* **Your goal**: Using the records that appear below, write out exactly the lines from the one with "<strong>The Top key" through the one with "<strong>Wireless Communications Tower", keeping both end lines.

* **Data supplied**:

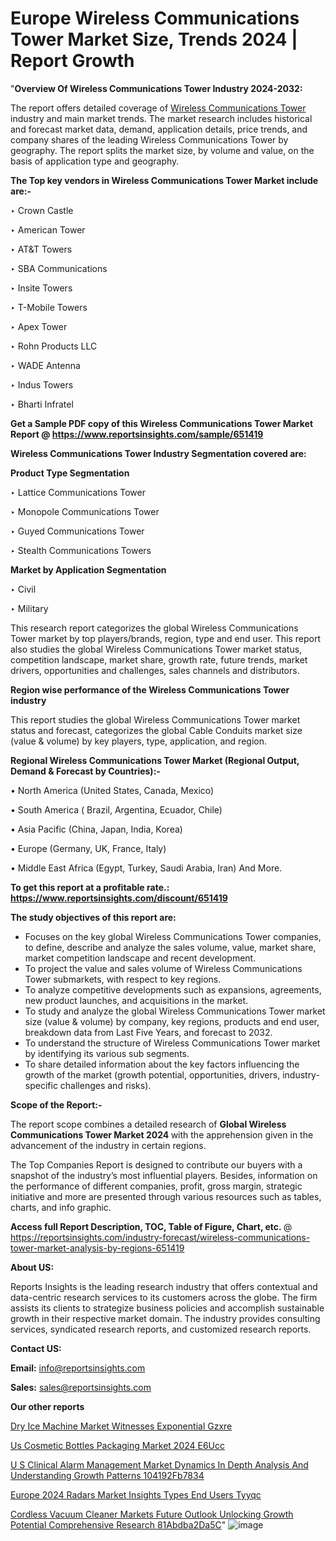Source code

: # Europe Wireless Communications Tower Market Size, Trends 2024 | Report Growth

"<strong>Overview Of Wireless Communications Tower Industry 2024-2032:</strong>

The report offers detailed coverage of <a href=https://www.reportsinsights.com/sample/651419>Wireless Communications Tower</a> industry and main market trends. The market research includes historical and forecast market data, demand, application details, price trends, and company shares of the leading Wireless Communications Tower by geography. The report splits the market size, by volume and value, on the basis of application type and geography.

<strong>The Top key vendors in Wireless Communications Tower Market include are:- </strong>

‣ Crown Castle

‣ American Tower

‣ AT&T Towers

‣ SBA Communications

‣ Insite Towers

‣ T-Mobile Towers

‣ Apex Tower

‣ Rohn Products LLC

‣ WADE Antenna

‣ Indus Towers

‣ Bharti Infratel

<strong>Get a Sample PDF copy of this Wireless Communications Tower Market Report </strong><strong>@ <a href=https://www.reportsinsights.com/sample/651419 style=color:#0000ff;>https://www.reportsinsights.com/sample/651419</a> </strong>

<strong>Wireless Communications Tower Industry Segmentation covered are:</strong>

<strong>Product Type Segmentation</strong>

‣ Lattice Communications Tower

‣ Monopole Communications Tower

‣ Guyed Communications Tower

‣ Stealth Communications Towers

<strong>Market by Application Segmentation</strong>

‣ Civil

‣ Military

This research report categorizes the global Wireless Communications Tower market by top players/brands, region, type and end user. This report also studies the global Wireless Communications Tower market status, competition landscape, market share, growth rate, future trends, market drivers, opportunities and challenges, sales channels and distributors.

<strong>Region wise performance of the Wireless Communications Tower industry</strong><strong> </strong>

This report studies the global Wireless Communications Tower market status and forecast, categorizes the global Cable Conduits market size (value &amp; volume) by key players, type, application, and region. 

<strong>Regional Wireless Communications Tower Market (Regional Output, Demand &amp; Forecast by Countries):-</strong>

• North America (United States, Canada, Mexico)

• South America ( Brazil, Argentina, Ecuador, Chile)

• Asia Pacific (China, Japan, India, Korea)

• Europe (Germany, UK, France, Italy)

• Middle East Africa (Egypt, Turkey, Saudi Arabia, Iran) And More.

<strong>To get this report at a profitable rate.: <a href=https://www.reportsinsights.com/discount/651419 style=color:#0000ff;>https://www.reportsinsights.com/discount/651419</a></strong>

<strong>The study objectives of this report are:</strong>
<ul>
  <li>Focuses on the key global Wireless Communications Tower companies, to define, describe and analyze the sales volume, value, market share, market competition landscape and recent development.</li>
  <li>To project the value and sales volume of Wireless Communications Tower submarkets, with respect to key regions.</li>
  <li>To analyze competitive developments such as expansions, agreements, new product launches, and acquisitions in the market.</li>
  <li>To study and analyze the global Wireless Communications Tower market size (value &amp; volume) by company, key regions, products and end user, breakdown data from Last Five Years, and forecast to 2032.</li>
  <li>To understand the structure of Wireless Communications Tower market by identifying its various sub segments.</li>
  <li>To share detailed information about the key factors influencing the growth of the market (growth potential, opportunities, drivers, industry-specific challenges and risks).</li>
</ul>
<strong>Scope of the Report:-</strong><strong> </strong>

The report scope combines a detailed research of <strong>Global Wireless Communications Tower Market 2024 </strong>with the apprehension given in the advancement of the industry in certain regions.

The Top Companies Report is designed to contribute our buyers with a snapshot of the industry’s most influential players. Besides, information on the performance of different companies, profit, gross margin, strategic initiative and more are presented through various resources such as tables, charts, and info graphic.

<strong>Access full Report Description, TOC, Table of Figure, Chart, etc. </strong>@   <a href=https://reportsinsights.com/industry-forecast/wireless-communications-tower-market-analysis-by-regions-651419 style=color:#0000ff;>https://reportsinsights.com/industry-forecast/wireless-communications-tower-market-analysis-by-regions-651419</a>

<strong>About US:</strong>

Reports Insights is the leading research industry that offers contextual and data-centric research services to its customers across the globe. The firm assists its clients to strategize business policies and accomplish sustainable growth in their respective market domain. The industry provides consulting services, syndicated research reports, and customized research reports.

<strong>Contact US:</strong>

<p class=""""><b>Email:</b> <a href=mailto:info@reportsinsights.com>info@reportsinsights.com</a></p>
<p class=""""><b>Sales:</b> <a href=mailto:sales@reportsinsights.com>sales@reportsinsights.com</a></p>

<strong>Our other reports</strong>

<a href=https://www.linkedin.com/pulse/dry-ice-machine-market-witnesses-exponential-gzxre/>Dry Ice Machine Market Witnesses Exponential Gzxre</a>

<a href=https://www.linkedin.com/pulse/us-cosmetic-bottles-packaging-market-2024-e6ucc/>Us Cosmetic Bottles Packaging Market 2024 E6Ucc</a>

<a href=https://medium.com/@patelamau/u-s-clinical-alarm-management-market-dynamics-in-depth-analysis-and-understanding-growth-patterns-104192fb7834>U S Clinical Alarm Management Market Dynamics In Depth Analysis And Understanding Growth Patterns 104192Fb7834</a>

<a href=https://www.linkedin.com/pulse/europe-2024-radars-market-insights-types-end-users-tyyqc/>Europe 2024 Radars Market Insights Types End Users Tyyqc</a>

<a href=https://medium.com/@ruchikakadam73/cordless-vacuum-cleaner-markets-future-outlook-unlocking-growth-potential-comprehensive-research-81abdba2da5c>Cordless Vacuum Cleaner Markets Future Outlook Unlocking Growth Potential Comprehensive Research 81Abdba2Da5C</a>"
![image](https://github.com/Reportsinsights123/RIgrowth/assets/158415881/49d8fdc1-1201-4fa4-bba4-52878645cc0b)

* **Output for this task**:
<strong>The Top key vendors in Wireless Communications Tower Market include are:- </strong>

‣ Crown Castle

‣ American Tower

‣ AT&T Towers

‣ SBA Communications

‣ Insite Towers

‣ T-Mobile Towers

‣ Apex Tower

‣ Rohn Products LLC

‣ WADE Antenna

‣ Indus Towers

‣ Bharti Infratel

<strong>Get a Sample PDF copy of this Wireless Communications Tower Market Report </strong><strong>@ <a href=https://www.reportsinsights.com/sample/651419 style=color:#0000ff;>https://www.reportsinsights.com/sample/651419</a> </strong>

<strong>Wireless Communications Tower Industry Segmentation covered are:</strong>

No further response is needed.